Enjoy a peaceful spot behind the main drag in Leipers Fork; free family movies are shown here in the summer. STACY K. ALLEN

The fine art scene is so robust here that you can spend an afternoon exploring. The Copper Fox Gallery is a beautifully restored 1888 house filled with a thoughtfully curated collection of art (created in all media, from sculptures to felted animals) by Tennessee makers. Next door is the charming tin-roofed gallery of David Arms, an event designer turned artist best known for his lifelike paintings of birds. Just a short walk from there, Leiper's Creek Gallery has artists from around the country in a sophisticated yet relaxed space that shows no traces of its former life as a gas station.

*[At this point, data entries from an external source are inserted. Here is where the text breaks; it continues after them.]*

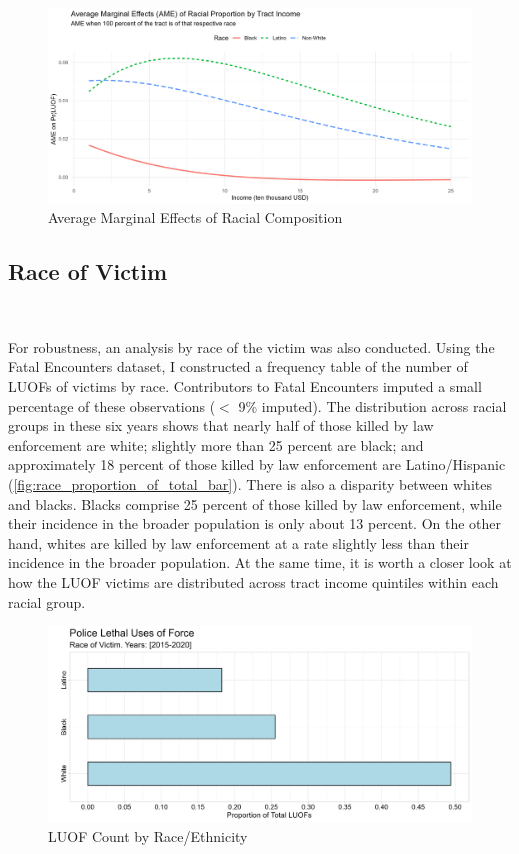 \documentclass[12pt]{article}
\begin{document}
\begin{figure}[H]
  \centering
  \includegraphics[width=\linewidth]{images/ame_race_by_income}
  \captionsetup{justification=centering, singlelinecheck=false, margin=2cm}
  \caption{Average Marginal Effects of Racial Composition}
  \label{fig:ame_race_by_income}
\end{figure}

\subsection{Race of Victim}\

For robustness, an analysis by race of the victim was also conducted. Using the Fatal Encounters dataset, I constructed a frequency table of the number of LUOFs of victims by race. Contributors to Fatal Encounters imputed a small percentage of these observations ($<$ 9\% imputed). The distribution across racial groups in these six years shows that nearly half of those killed by law enforcement are white; slightly more than 25 percent are black; and approximately 18 percent of those killed by law enforcement are Latino/Hispanic (\autoref{fig:race_proportion_of_total_bar}). There is also a disparity between whites and blacks. Blacks comprise 25 percent of those killed by law enforcement, while their incidence in the broader population is only about 13 percent. On the other hand, whites are killed by law enforcement at a rate slightly less than their incidence in the broader population. At the same time, it is worth a closer look at how the LUOF victims are distributed across tract income quintiles within each racial group.

\begin{figure}[H]
  \centering
  \includegraphics[width=\linewidth]{images/race_proportion_of_total_bar}
  \captionsetup{justification=centering, singlelinecheck=false, margin=2cm}
  \caption{LUOF Count by Race/Ethnicity}
  \label{fig:race_proportion_of_total_bar}
\end{figure}
\end{document}
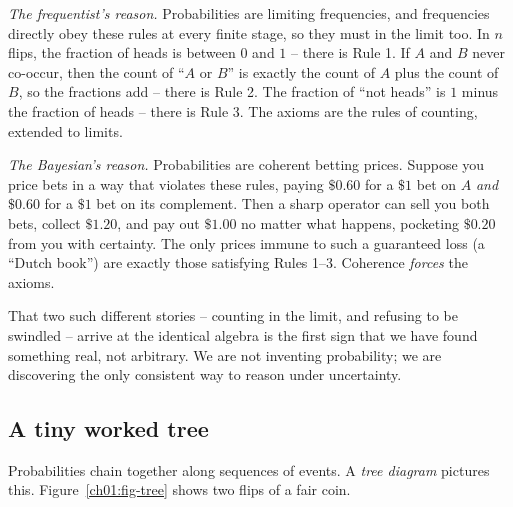 \begin{whybox}
\emph{The frequentist's reason.} Probabilities are limiting frequencies, and
frequencies directly obey these rules at every finite stage, so they must in the
limit too. In $n$ flips, the fraction of heads is between $0$ and $1$ -- there is
Rule 1. If $A$ and $B$ never co-occur, then the count of ``$A$ or $B$'' is exactly
the count of $A$ plus the count of $B$, so the fractions add -- there is Rule 2.
The fraction of ``not heads'' is $1$ minus the fraction of heads -- there is
Rule 3. The axioms are the rules of counting, extended to limits.

\emph{The Bayesian's reason.} Probabilities are coherent betting prices. Suppose
you price bets in a way that violates these rules, paying $\$0.60$ for a $\$1$
bet on $A$ \emph{and} $\$0.60$ for a $\$1$ bet on its complement. Then a sharp
operator can sell you both bets, collect $\$1.20$, and pay out $\$1.00$ no
matter what happens, pocketing $\$0.20$ from you with certainty. The only prices immune to such a
guaranteed loss (a ``Dutch book'') are exactly those satisfying Rules 1--3. Coherence
\emph{forces} the axioms.
\end{whybox}

That two such different stories -- counting in the limit, and refusing to be
swindled -- arrive at the identical algebra is the first sign that we have found
something real, not arbitrary. We are not inventing probability; we are
discovering the only consistent way to reason under uncertainty.

\subsection{A tiny worked tree}
\label{ch01:tree}

Probabilities chain together along sequences of events. A \emph{tree diagram} pictures this.
Figure~\ref{ch01:fig-tree} shows two flips of a fair coin.

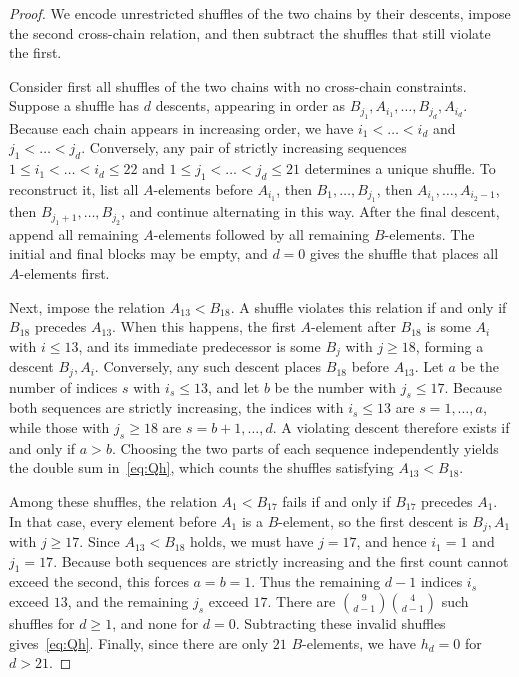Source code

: \documentclass[11pt]{amsart}
\theoremstyle{remark}
\numberwithin{equation}{section}
\begin{document}
\begin{proof}
We encode unrestricted shuffles of the two chains by their descents, impose the
second cross-chain relation, and then subtract the shuffles that still violate
the first.

Consider first all shuffles of the two chains with no cross-chain constraints.
Suppose a shuffle has $d$ descents, appearing in order as
$B_{j_1},A_{i_1},\dots,B_{j_d},A_{i_d}$. Because each chain appears in
increasing order, we have $i_1<\dots<i_d$ and $j_1<\dots<j_d$. Conversely, any
pair of strictly increasing sequences $1\le i_1<\dots<i_d\le22$ and
$1\le j_1<\dots<j_d\le21$ determines a unique shuffle. To reconstruct it, list
all $A$-elements before $A_{i_1}$, then $B_1,\dots,B_{j_1}$, then
$A_{i_1},\dots,A_{i_2-1}$, then $B_{j_1+1},\dots,B_{j_2}$, and continue
alternating in this way. After the final descent, append all remaining
$A$-elements followed by all remaining $B$-elements. The initial and final
blocks may be empty, and $d=0$ gives the shuffle that places all $A$-elements
first.

Next, impose the relation $A_{13}<B_{18}$. A shuffle violates this relation if
and only if $B_{18}$ precedes $A_{13}$. When this happens, the first
$A$-element after $B_{18}$ is some $A_i$ with $i\le13$, and its immediate
predecessor is some $B_j$ with $j\ge18$, forming a descent $B_j,A_i$.
Conversely, any such descent places $B_{18}$ before $A_{13}$. Let $a$ be the
number of indices $s$ with $i_s\le13$, and let $b$ be the number with
$j_s\le17$. Because both sequences are strictly increasing, the indices with
$i_s\le13$ are $s=1,\dots,a$, while those with $j_s\ge18$ are $s=b+1,\dots,d$.
A violating descent therefore exists if and only if $a>b$. Choosing the two
parts of each sequence independently yields the double sum in~\eqref{eq:Qh},
which counts the shuffles satisfying $A_{13}<B_{18}$.

Among these shuffles, the relation $A_1<B_{17}$ fails if and only if $B_{17}$
precedes $A_1$. In that case, every element before $A_1$ is a $B$-element, so
the first descent is $B_j,A_1$ with $j\ge17$. Since $A_{13}<B_{18}$ holds, we
must have $j=17$, and hence $i_1=1$ and $j_1=17$. Because both sequences are
strictly increasing and the first count cannot exceed the second, this forces
$a=b=1$. Thus the remaining $d-1$ indices $i_s$ exceed $13$, and the remaining
$j_s$ exceed $17$. There are $\binom9{d-1}\binom4{d-1}$ such shuffles for
$d\ge1$, and none for $d=0$. Subtracting these invalid shuffles
gives~\eqref{eq:Qh}. Finally, since there are only $21$ $B$-elements, we have
$h_d=0$ for $d>21$.
\end{proof}
\end{document}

Leipers Fork has several art galleries, including David Arms, which is housed in a barn. STACY K. ALLEN

Dig Into A Hearty Meal

Restaurant options are limited but surprisingly varied in Leipers Fork. The Country Boy, the oldest diner in the county, serves up hearty breakfast plates and Southern fare like fried chicken and catfish. Across the street is Fox & Locke (formerly called Puckett's), which rebranded, keeping the same live music and updating the menu to include meat 'n' three options, burgers, sandwiches, and ice cream.

Wines in the Fork is a shop and tasting room specializing in local vino that you can enjoy while overlooking the Harpeth River. A quick drive away is Leiper's Fork Distillery, which produces small-batch bourbon and whiskey from grains grown nearby. The tastings (which take place in a snug, carefully restored cabin from the 1820s) feel like stepping back in time.

Leiper’s Fork Distillery offers tours and tastings of its whiskey. STACY K. ALLEN

Stay A Night

Consider booking a stay in the village at White's Room and Board in a revamped 1892 cottage complete with a front porch swing and Gibson guitars in the event that musical inspiration strikes. For larger groups, House and Sanctuary offers 18 rental properties, including a treehouse, cabins, and a mini farm with donkeys and goats.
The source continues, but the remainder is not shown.